Determining a patient's health literacy can be a challenge for physicians. It's easy enough for patients to act as if they understand the nuances of their diagnoses and the resulting treatment instructions, but that apparent comprehension may be superficial or, in many cases, nonexistent. According to a recent report by the Agency for Healthcare Research and Quality, approximately 80 million Americans have limited health literacy, which means, the Institute of Medicine says, that they are unable to “obtain, process, or understand basic health information and services needed to make appropriate health decisions.” Our story addresses the problems health literacy can present in primary care and presents some ways that internists can try to ensure that patients really understand the information they're given.
As the evidence on the utility of prostate-specific antigen screening for prostate cancer continues to be questioned, internists may wonder what to tell their patients about when, how and whether to be screened. Screening can help detect prostate cancer early, but some men whose cancer is slow-growing may derive more harm than benefit from the sometimes considerable side effects of treatment. Kathy Holliman looks at the latest evidence and talks to experts about discussing the pros and cons of screening with patients at different ages and different levels of risk.
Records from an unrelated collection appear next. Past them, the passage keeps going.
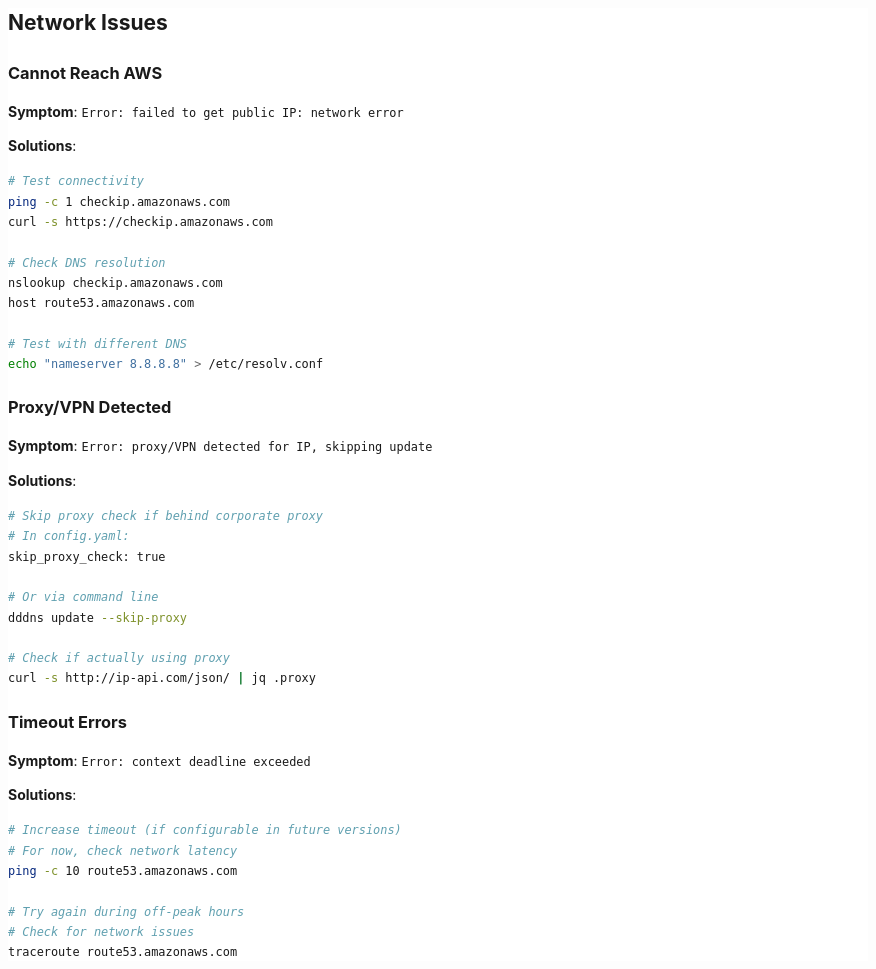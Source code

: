 ## Network Issues

### Cannot Reach AWS

**Symptom**: `Error: failed to get public IP: network error`

**Solutions**:

```bash
# Test connectivity
ping -c 1 checkip.amazonaws.com
curl -s https://checkip.amazonaws.com

# Check DNS resolution
nslookup checkip.amazonaws.com
host route53.amazonaws.com

# Test with different DNS
echo "nameserver 8.8.8.8" > /etc/resolv.conf
```

### Proxy/VPN Detected

**Symptom**: `Error: proxy/VPN detected for IP, skipping update`

**Solutions**:

```bash
# Skip proxy check if behind corporate proxy
# In config.yaml:
skip_proxy_check: true

# Or via command line
dddns update --skip-proxy

# Check if actually using proxy
curl -s http://ip-api.com/json/ | jq .proxy
```

### Timeout Errors

**Symptom**: `Error: context deadline exceeded`

**Solutions**:

```bash
# Increase timeout (if configurable in future versions)
# For now, check network latency
ping -c 10 route53.amazonaws.com

# Try again during off-peak hours
# Check for network issues
traceroute route53.amazonaws.com
```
In late May, as part of the College's annual Leadership Day, ACP members visited Washington, D.C., to talk to their senators and representatives about the problems facing primary care and how the government can help work toward viable solutions. A Q&A with two researchers examines their recent study found that new primary care physicians didn't typically earn enough to cover their expenses, including loan repayment and savings, ending each month about $880 in debt. And, the latest installment of Mindful Medicine by Jerome Groopman, FACP, and Pamela Hartzband, FACP, examines how physicians can avoid a type of decision-making called “representativeness error” when faced with an atypical case presentation.